Palestinian national identity was yet to form a cohesive voice of the collective, and so it is difficult to speculate in retrospect why Arabs in Palestine, or those who represented them, rejected any notion of land share and instead opted for a brutal civil war that resulted in, not only great human life cost on all sides, but also the displacement of 70,000 Jews and 500,000 Arabs inside Israel proper, and 200,000 Arabs outside Israel’s border.

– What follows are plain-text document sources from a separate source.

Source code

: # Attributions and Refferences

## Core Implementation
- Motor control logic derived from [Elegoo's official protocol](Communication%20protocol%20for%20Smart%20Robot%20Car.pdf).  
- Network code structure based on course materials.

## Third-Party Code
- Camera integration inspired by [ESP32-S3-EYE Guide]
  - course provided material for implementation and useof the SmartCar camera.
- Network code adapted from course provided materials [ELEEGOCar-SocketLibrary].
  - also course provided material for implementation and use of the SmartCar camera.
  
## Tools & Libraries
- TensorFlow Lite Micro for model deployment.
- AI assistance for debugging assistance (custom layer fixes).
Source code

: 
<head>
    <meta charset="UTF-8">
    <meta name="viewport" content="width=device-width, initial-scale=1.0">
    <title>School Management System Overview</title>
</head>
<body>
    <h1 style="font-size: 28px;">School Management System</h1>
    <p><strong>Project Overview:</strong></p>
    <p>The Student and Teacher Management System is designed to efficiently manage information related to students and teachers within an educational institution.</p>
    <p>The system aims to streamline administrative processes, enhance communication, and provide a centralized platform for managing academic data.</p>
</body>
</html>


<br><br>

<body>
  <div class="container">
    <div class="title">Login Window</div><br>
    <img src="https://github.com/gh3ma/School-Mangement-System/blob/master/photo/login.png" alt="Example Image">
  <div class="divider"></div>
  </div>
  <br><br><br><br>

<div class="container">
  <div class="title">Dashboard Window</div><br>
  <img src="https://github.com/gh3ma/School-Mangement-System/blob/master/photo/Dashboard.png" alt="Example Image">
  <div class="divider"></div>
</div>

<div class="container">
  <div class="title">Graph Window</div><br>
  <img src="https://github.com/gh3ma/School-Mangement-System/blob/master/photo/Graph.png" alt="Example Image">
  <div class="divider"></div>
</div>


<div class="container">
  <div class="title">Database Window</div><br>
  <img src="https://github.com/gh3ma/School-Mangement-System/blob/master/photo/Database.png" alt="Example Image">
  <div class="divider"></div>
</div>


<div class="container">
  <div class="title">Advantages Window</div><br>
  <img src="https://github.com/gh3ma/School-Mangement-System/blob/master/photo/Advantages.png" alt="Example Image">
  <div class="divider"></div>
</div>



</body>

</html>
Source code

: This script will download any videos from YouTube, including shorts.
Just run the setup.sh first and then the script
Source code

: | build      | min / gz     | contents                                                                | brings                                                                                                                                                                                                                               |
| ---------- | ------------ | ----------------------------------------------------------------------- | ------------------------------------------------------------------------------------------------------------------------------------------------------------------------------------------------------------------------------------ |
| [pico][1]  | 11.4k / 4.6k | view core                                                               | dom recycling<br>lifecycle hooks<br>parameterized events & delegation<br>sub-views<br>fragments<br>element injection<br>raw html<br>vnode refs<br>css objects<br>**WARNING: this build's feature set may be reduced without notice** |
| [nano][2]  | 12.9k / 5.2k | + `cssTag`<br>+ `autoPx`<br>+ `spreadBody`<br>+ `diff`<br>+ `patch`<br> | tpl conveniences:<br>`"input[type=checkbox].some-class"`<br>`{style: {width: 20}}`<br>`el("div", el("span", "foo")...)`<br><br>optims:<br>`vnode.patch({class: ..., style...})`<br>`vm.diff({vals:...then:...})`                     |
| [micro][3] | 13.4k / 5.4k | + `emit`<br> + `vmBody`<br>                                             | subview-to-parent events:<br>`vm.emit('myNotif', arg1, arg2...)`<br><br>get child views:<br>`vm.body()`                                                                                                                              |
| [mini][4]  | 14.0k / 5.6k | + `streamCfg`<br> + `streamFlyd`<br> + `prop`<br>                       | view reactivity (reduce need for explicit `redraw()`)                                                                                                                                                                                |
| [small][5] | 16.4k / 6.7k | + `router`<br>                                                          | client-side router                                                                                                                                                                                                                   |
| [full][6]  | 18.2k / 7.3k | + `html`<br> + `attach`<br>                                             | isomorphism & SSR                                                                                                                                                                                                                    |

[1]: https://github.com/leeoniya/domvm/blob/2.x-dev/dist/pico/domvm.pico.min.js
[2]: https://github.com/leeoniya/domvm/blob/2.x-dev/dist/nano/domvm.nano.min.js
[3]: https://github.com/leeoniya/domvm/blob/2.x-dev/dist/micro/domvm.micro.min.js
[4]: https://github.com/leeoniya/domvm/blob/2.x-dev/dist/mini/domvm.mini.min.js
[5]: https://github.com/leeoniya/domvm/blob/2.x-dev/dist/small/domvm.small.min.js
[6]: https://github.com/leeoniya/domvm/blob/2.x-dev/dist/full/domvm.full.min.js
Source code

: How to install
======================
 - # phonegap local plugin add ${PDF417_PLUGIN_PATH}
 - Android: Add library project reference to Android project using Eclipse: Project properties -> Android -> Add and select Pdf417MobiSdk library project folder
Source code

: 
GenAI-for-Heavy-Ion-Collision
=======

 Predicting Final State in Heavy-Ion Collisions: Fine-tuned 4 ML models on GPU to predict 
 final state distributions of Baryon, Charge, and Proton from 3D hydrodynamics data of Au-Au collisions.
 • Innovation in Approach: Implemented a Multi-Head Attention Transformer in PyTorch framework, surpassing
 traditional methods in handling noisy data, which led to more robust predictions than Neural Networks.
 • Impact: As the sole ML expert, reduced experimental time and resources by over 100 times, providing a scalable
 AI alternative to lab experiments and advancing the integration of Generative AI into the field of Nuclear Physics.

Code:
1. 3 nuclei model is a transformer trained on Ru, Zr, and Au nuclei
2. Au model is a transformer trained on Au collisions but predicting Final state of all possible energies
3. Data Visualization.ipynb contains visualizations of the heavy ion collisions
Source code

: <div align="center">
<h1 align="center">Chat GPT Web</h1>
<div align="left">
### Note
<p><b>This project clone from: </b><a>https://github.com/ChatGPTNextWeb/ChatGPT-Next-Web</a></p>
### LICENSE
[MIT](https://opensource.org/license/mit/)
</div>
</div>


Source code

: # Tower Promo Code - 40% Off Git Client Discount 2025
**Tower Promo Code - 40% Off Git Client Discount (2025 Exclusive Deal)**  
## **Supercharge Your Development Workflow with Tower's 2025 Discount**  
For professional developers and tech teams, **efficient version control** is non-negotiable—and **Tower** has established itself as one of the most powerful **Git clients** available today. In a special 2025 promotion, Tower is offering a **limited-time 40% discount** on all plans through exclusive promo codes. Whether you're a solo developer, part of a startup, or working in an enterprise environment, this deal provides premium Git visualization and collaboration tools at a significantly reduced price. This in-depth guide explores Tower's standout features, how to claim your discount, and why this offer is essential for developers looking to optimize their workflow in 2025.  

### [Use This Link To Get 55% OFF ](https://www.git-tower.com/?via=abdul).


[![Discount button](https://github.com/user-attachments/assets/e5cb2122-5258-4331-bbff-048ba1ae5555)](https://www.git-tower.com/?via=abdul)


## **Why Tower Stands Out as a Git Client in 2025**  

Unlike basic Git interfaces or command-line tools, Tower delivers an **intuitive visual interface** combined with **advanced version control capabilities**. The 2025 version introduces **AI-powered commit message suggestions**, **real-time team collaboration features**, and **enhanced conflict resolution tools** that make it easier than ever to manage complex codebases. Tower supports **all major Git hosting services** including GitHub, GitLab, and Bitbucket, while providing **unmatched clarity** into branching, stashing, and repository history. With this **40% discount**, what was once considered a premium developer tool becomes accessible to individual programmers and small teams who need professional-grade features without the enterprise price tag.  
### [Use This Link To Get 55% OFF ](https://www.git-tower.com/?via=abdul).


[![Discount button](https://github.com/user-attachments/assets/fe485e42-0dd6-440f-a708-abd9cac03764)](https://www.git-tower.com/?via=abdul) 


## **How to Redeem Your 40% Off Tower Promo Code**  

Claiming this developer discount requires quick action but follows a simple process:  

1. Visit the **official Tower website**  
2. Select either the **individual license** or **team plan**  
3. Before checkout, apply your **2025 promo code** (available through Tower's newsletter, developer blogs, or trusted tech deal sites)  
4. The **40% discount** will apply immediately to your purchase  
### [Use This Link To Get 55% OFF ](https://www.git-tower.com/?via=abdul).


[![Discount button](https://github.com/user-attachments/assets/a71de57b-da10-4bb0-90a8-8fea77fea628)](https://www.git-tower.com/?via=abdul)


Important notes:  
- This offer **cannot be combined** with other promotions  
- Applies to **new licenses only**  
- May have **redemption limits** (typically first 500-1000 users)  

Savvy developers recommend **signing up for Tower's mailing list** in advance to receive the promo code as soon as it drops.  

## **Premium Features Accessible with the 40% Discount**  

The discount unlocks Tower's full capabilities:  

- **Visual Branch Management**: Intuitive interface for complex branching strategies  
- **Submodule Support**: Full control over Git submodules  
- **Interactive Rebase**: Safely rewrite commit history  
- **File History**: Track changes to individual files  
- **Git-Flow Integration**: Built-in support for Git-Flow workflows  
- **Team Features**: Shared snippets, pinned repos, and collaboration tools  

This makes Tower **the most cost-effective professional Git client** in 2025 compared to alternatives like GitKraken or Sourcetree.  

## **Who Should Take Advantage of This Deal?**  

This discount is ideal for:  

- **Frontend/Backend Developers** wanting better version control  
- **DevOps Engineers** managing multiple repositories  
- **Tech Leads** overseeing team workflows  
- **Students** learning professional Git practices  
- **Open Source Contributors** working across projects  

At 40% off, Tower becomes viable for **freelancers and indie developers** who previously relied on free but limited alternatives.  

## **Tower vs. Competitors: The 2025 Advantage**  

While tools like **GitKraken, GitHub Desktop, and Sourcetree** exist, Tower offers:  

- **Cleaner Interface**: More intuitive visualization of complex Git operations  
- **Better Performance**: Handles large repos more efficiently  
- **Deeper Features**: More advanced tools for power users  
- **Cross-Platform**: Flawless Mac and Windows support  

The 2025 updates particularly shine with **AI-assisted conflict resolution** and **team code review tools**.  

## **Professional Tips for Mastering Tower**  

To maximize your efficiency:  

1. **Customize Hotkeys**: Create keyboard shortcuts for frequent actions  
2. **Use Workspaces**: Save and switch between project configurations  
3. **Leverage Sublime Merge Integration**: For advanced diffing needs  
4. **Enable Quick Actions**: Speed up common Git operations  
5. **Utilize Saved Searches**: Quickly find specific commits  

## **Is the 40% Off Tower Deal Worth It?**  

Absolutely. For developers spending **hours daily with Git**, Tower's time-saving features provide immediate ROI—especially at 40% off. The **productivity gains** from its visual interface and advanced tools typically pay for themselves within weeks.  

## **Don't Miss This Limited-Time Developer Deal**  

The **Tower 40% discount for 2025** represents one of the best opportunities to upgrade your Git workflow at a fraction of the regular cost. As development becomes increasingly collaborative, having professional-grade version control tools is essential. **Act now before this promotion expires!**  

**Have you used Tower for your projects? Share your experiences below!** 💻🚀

There was no national identity and no cohesion between the inhabitants other than to their own religion, individual group, or tribe. There was no notion of a Palestinian entity or nation; the population was, as previously mentioned by Kligler in his 1930 textbook, “of mixed peoples, many religions, and all gradations of civilisation” who happened to be in Palestine at that moment. — American Entomologist, Volume 63, Issue 4, Winter 2017, Pages E1–E14
Even Palestinian president, Abbas, admitted, in a rare moment of reflection, that rejection the partition plan was a mistake.
Hence the notion Displacement of Arab Palestinians being Inherent or necessary for Zionism (Jewish self determination), is false and borders on a revisionist view of history. The partition map was based on previously malaria riddled lands, Zionists purchased and recovered. Had Arabs said yes to that map, and had they not waged war, there would have been no displacement at all.